Si vous avez obtenu un visa de nomade numérique d'un pays de l'espace Schengen, la loi traite différemment le temps passé dans ce pays. Les jours passés dans le pays de votre visa ne sont pas pris en compte dans votre limite de 90 jours.

Par exemple, si vous êtes titulaire d'un visa de nomade numérique espagnol, vous êtes autorisé à vivre en Espagne à long terme dans les limites de votre permis, et ces jours ne réduisent pas votre allocation Schengen.

Ce qui est souvent source de confusion, c'est que les autres pays de l'espace Schengen continuent d'appliquer la règle des 90/180, quel que soit votre visa dans votre pays d'accueil. En pratique, cela signifie que votre temps est partagé entre deux systèmes fonctionnant en parallèle. Il est utile de se représenter cela comme deux guichets distincts fonctionnant en même temps, chacun avec ses propres limites.

Là où les travailleurs à distance se trompent encore

Il y a encore quelques années, les travailleurs à distance pouvaient s'en tirer avec de petites erreurs, mais aujourd'hui, les systèmes sont numériques et les contrôles sont plus cohérents. Il est donc important de comprendre les règles.

Un malentendu courant consiste à croire que le fait de quitter l'espace Schengen réinitialise les jours de travail. Ce n'est pas le cas, et les jours précédents continuent de compter jusqu'à ce qu'ils sortent de la fenêtre des 180 jours.

Une autre idée fausse est que chaque pays fournit sa propre allocation de 90 jours, alors qu'en réalité, il s'agit d'un pool commun à tous les pays de l'espace Schengen. Les systèmes numériques d'aujourd'hui comptent les jours exacts, y compris les jours d'arrivée et de départ, et tout est désormais suivi automatiquement.

Le passage au contrôle numérique des frontières

Le système d'entrée/sortie de l'UE (EES) est en cours de déploiement, remplaçant les tampons des passeports par des enregistrements numériques. En pratique, cela signifie que les entrées et les sorties sont enregistrées électroniquement, que les jours restants sont calculés automatiquement et que les dépassements de durée de séjour sont immédiatement signalés.

Le non-respect des règles peut avoir des conséquences telles que le refus d'entrée lors d'une prochaine visite, des complications liées aux visas et même des interdictions temporaires dans certains pays.

Voyager en dehors de l'espace Schengen

Certains pays situés en dehors de l'espace Schengen, comme la Turquie, l'Albanie et le Monténégro, ne sont pas pris en compte dans la limite des 90 jours. C'est pourquoi certains travailleurs à distance alternent les lieux de travail, passant deux ou trois mois dans un pays de l'espace Schengen, puis quelques mois à l'extérieur, avant de revenir. Il s'agit d'une stratégie parfaitement valable, mais qui doit faire l'objet d'un suivi attentif.

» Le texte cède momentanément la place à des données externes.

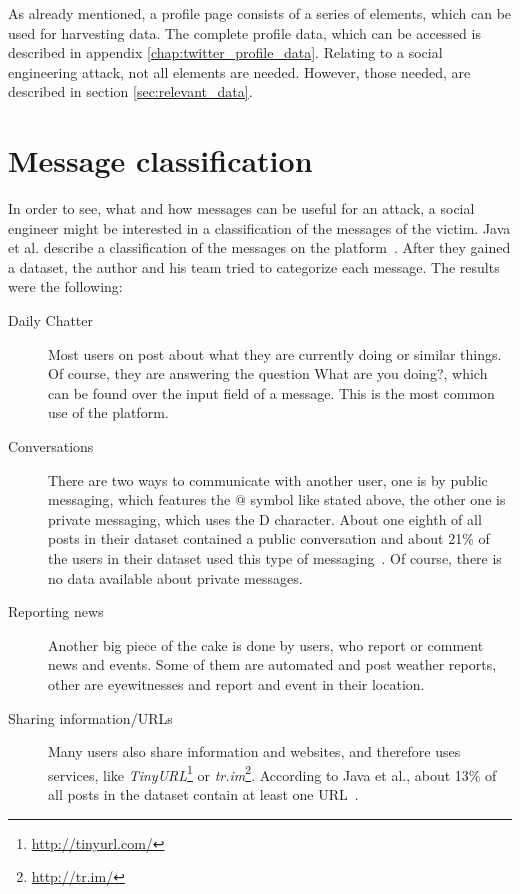 As already mentioned, a \Twitter{} profile page consists of a series of
elements, which can be used for harvesting data. The complete profile data,
which can be accessed is described in appendix
\ref{chap:twitter_profile_data}. Relating to a social engineering attack,
not all elements are needed. However, those needed, are described in section
\ref{sec:relevant_data}.

\section{Message classification}

In order to see, what and how messages can be useful for an attack, a social
engineer might be interested in a classification of the messages of the victim.
Java et al. describe a classification of the messages on the \Twitter{}
platform~\cite{java2007}. After they gained a dataset, the author and his team
tried to categorize each message. The results were the following:

\begin{description}

\item[Daily Chatter]
Most users on \Twitter{} post about what they are currently doing or similar
things. Of course, they are answering the question \glqq{}What are you
doing?\grqq{}, which can be found over the input field of a message. This is
the most common use of the \Twitter{} platform.

\item[Conversations]
There are two ways to communicate with another user, one is by public
messaging, which features the @ symbol like stated above, the other one is
private messaging, which uses the D character. About one eighth of all posts
in their dataset contained a public conversation and about 21\% of the users in
their dataset used this type of messaging~\cite{java2007}. Of course, there is
no data available about private messages.

\item[Reporting news]
Another big piece of the cake is done by users, who report or comment news and
events. Some of them are automated and post weather reports, other are
eyewitnesses and report and event in their location.

\item[Sharing information/URLs]
Many users also share information and websites, and therefore uses services,
like \textit{TinyURL}\footnote{\url{http://tinyurl.com/}} or
\textit{tr.im}\footnote{\url{http://tr.im/}}. According to Java et al.,
about 13\% of all posts in the dataset contain at least one URL~\cite{java2007}.

\end{description}


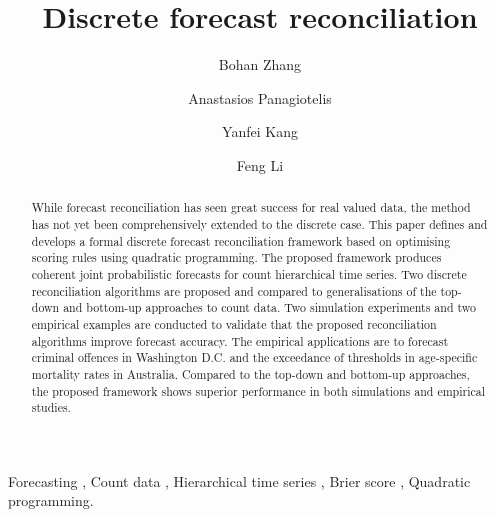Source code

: \documentclass[a4paper,review,12pt,authoryear]{elsarticle}
\theoremstyle{definition}
\begin{document}
\begin{frontmatter}

  \title{Discrete forecast reconciliation}

  \author[label1]{Bohan Zhang}
  \address[label1]{School of Economics and Management, Beihang University, Beijing, China}
  \author[label2]{Anastasios Panagiotelis}
  \author[label1]{Yanfei Kang}

  \author[label3]{Feng Li}

  \address[label2]{The University of Sydney Business School, NSW 2006, Australia}
  \address[label3]{School of Statistics and Mathematics, Central University of Finance and Economics, Beijing, China}

  \begin{abstract}

    While forecast reconciliation has seen great success for real valued data, the method has not yet been comprehensively extended to the discrete case. This paper defines and develops a formal discrete forecast reconciliation framework based on optimising scoring rules using quadratic programming. The proposed framework produces coherent joint probabilistic forecasts for count hierarchical time series.
    Two discrete reconciliation algorithms are proposed and compared to generalisations of the top-down and bottom-up approaches to count data. Two simulation experiments and two empirical examples are conducted to validate that the proposed reconciliation algorithms improve forecast accuracy. The empirical applications are to forecast  criminal offences in Washington D.C. and the exceedance of thresholds in age-specific mortality rates in Australia. Compared to the top-down and bottom-up approaches, the proposed framework shows superior performance in both simulations and empirical studies.

  \end{abstract}

  \begin{keyword}
  Forecasting \sep
  Count data \sep
  Hierarchical time series \sep
  Brier score \sep
  Quadratic programming.
  \end{keyword}

\end{frontmatter}

\newpage
\end{document}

Les visas pour nomades numériques ne remplacent pas la règle des 90/180 et ne doivent pas être confondus avec la libre circulation en Europe.

Planifier son séjour en Europe

Si vous envisagez de travailler à distance en Europe, il existe deux approches principales. La première consiste à travailler sans visa, en restant jusqu'à 90 jours avant de quitter l'espace Schengen. La seconde consiste à obtenir un visa de nomade numérique, à s'installer dans un pays et à voyager dans l'espace Schengen tout en comptabilisant les jours passés en dehors du pays d'accueil.

En 2026, l'obtention d'un visa de nomade numérique est l'option préférée de nombreux travailleurs à distance de longue durée, car elle offre une plus grande stabilité et une plus grande flexibilité.

L'Europe est toujours un endroit où il est relativement facile de déménager, mais en 2026, cette liberté s'accompagne de limites plus claires. Les règles n'ont pas changé, mais leur application a changé, avec la mise en œuvre complète du système numérique EES. Que vous utilisiez ou non un visa de nomade numérique, il est désormais essentiel de comprendre comment votre temps est comptabilisé pour faire fonctionner cette liberté dans la pratique.